Troubleshooting & Operations Knowledge

What is your first pass when an app is down?

Check namespace events, Deployment status, ReplicaSets, Pods, readiness, Service endpoints, logs, and recent changes. Verify whether the issue is scheduling, image pull, container start, readiness, networking, storage, or application behavior.

What does CrashLoopBackOff mean?

CrashLoopBackOff means a container starts, exits or crashes, and Kubernetes repeatedly restarts it with increasing backoff delay. Check previous logs, command and args, environment, mounted config, permissions, and app startup behavior.

How do you view logs of a crashing Pod?

Use kubectl logs <pod> --previous to see logs from the last crashed container instance. If the Pod has multiple containers, add -c <container>. Pair logs with kubectl describe pod <pod> for events and restart reason.

What does BackOff restarting failed container mean?

It means the container repeatedly fails to start or stay running, so kubelet is backing off restarts. It is the event-level form of the same pattern commonly seen as CrashLoopBackOff.

What does ImagePullBackOff indicate?

Kubernetes cannot pull the container image. Common causes include a wrong image name, wrong tag, missing registry credentials, private registry auth failure, network egress problems, registry rate limits, or unsupported node architecture.

How do you debug ImagePullBackOff?

Describe the Pod and read the exact pull event. Check image name, tag, registry hostname, pull secret, ServiceAccount imagePullSecrets, registry auth, network egress, rate limits, and whether the image exists for the node architecture.

What does ErrImageNeverPull mean?

ErrImageNeverPull means the Pod sets imagePullPolicy: Never, so kubelet will not pull the image from a registry. The image must already exist on the node, or the policy should be changed.

How do you debug a Pod stuck in Pending?

Describe the Pod and read scheduler events. Common causes include insufficient CPU or memory, node selectors, taints without tolerations, affinity mismatch, unbound PVCs, quota limits, missing runtime class, or unavailable nodes.

How do you check events for a Pod?

Use kubectl describe pod <pod> for Pod-specific events and state. For a timeline across namespaces, use kubectl get events -A --sort-by=.metadata.creationTimestamp. Events often explain scheduling, image pull, probe, and volume failures.

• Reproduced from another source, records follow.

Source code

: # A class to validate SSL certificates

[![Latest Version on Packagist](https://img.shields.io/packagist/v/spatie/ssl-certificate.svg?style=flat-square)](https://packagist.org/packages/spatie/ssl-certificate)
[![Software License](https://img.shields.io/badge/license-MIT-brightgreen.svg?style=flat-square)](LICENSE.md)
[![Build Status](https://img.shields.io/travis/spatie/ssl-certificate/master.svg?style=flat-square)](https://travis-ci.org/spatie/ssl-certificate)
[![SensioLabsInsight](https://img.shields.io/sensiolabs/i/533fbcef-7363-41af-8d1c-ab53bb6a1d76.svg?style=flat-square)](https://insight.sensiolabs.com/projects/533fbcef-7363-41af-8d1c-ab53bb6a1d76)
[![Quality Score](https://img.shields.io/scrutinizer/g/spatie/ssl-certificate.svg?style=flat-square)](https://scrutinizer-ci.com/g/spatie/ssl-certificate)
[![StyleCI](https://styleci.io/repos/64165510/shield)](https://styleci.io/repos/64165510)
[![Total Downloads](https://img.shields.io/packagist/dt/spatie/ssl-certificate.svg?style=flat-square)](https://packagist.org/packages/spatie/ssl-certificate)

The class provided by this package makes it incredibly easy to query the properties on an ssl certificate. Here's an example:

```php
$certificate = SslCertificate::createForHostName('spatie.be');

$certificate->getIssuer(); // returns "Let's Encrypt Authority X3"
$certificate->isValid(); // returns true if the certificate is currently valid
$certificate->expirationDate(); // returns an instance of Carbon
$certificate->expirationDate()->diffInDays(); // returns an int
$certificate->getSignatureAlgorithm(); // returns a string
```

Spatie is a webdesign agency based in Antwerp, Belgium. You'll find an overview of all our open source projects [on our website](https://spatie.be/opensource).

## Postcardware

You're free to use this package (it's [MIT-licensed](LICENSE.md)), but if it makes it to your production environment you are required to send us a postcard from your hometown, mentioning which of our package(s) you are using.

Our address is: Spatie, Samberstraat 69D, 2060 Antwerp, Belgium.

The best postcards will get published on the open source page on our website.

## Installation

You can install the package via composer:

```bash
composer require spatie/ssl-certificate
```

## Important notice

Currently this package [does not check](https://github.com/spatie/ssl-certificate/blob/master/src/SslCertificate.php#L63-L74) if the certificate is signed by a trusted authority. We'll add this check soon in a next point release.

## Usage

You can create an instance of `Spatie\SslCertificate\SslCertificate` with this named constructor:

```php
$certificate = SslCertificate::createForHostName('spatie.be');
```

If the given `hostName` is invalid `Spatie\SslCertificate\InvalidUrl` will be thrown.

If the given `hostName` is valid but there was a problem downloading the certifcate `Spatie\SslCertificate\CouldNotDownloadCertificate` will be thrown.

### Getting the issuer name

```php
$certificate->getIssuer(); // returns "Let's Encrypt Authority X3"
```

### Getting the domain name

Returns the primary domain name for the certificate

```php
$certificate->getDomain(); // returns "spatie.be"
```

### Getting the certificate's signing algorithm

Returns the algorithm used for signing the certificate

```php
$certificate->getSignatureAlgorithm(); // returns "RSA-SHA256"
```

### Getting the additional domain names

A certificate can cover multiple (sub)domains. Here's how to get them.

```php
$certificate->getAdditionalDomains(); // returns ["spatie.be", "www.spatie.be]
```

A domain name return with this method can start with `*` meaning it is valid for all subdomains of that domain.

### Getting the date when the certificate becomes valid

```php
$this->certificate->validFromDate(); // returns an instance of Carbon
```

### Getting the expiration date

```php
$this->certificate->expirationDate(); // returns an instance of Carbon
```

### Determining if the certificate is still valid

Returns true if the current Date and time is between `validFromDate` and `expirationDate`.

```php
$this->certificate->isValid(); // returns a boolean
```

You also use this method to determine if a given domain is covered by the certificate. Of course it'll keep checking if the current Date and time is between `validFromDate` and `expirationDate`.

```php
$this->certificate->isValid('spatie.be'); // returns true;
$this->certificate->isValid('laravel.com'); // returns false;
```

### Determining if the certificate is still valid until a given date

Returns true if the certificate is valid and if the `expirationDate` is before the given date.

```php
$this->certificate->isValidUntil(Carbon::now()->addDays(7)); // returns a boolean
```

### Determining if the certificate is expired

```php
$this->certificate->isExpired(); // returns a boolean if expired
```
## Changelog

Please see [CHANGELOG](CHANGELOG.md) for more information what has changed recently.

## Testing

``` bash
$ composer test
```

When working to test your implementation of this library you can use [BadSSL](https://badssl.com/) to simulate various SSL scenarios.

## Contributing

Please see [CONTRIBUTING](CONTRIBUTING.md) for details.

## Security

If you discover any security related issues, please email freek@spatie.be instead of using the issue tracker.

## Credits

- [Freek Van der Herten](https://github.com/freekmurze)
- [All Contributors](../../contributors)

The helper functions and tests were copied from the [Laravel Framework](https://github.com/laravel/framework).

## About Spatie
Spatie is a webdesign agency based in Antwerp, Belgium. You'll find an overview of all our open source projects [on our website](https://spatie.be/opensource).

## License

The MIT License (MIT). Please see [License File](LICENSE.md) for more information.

How do you check cluster-wide events?

Use kubectl get events -A --sort-by=.metadata.creationTimestamp. Newer clusters may also support sorting by lastTimestamp depending on event API shape. Use events as hints, then verify with object status and logs.

What does a node in NotReady state mean?

NotReady means the node is not reporting healthy status. Causes include kubelet failure, network partition, API server reachability problems, disk pressure, memory pressure, runtime failure, CNI problems, or certificate issues.

How do you check kubelet logs?

Use journalctl -u kubelet -f to follow live logs on a systemd node. For a focused window, use journalctl -u kubelet --since '30 minutes ago'. Kubelet logs explain node registration, Pod startup, CNI, CSI, and runtime issues.

What does OOMKilled mean?

OOMKilled means the container exceeded its memory limit or the node was under memory pressure and the kernel terminated the process. Check container limits, memory usage, app heap settings, node pressure, and previous logs.

What does NodePressure such as DiskPressure or MemoryPressure mean?

Node pressure means the node is low on a critical resource. DiskPressure or MemoryPressure can trigger Pod eviction, image garbage collection, scheduling avoidance, and degraded node readiness. Check node conditions, kubelet logs, and resource usage.

How do you debug DNS issues inside a Pod?

Use kubectl exec -it <pod> -- nslookup kubernetes.default or a debug Pod with DNS tools. Check /etc/resolv.conf, kube-dns Service, CoreDNS Pods and logs, NetworkPolicy, NodeLocal DNS, and CNI connectivity.

How do you test network connectivity between Pods?

Use kubectl exec -it <pod> -- curl <target-ip>:<port> or test the Service DNS name and port. If the image lacks curl, use a temporary debug image. Compare Pod IP, Service IP, DNS name, and endpoint readiness.

What causes a Pod to be stuck in Terminating?

Common causes include finalizers that are not removed, a node that is unreachable, a mounted volume still detaching or unmounting, long terminationGracePeriodSeconds, or a process ignoring SIGTERM.

How do you force delete a stuck Pod?

Use kubectl delete pod <pod> --force --grace-period=0 only after understanding the risk. Force deletion removes the API object quickly, but the process may still run on an unreachable node until kubelet or the node recovers.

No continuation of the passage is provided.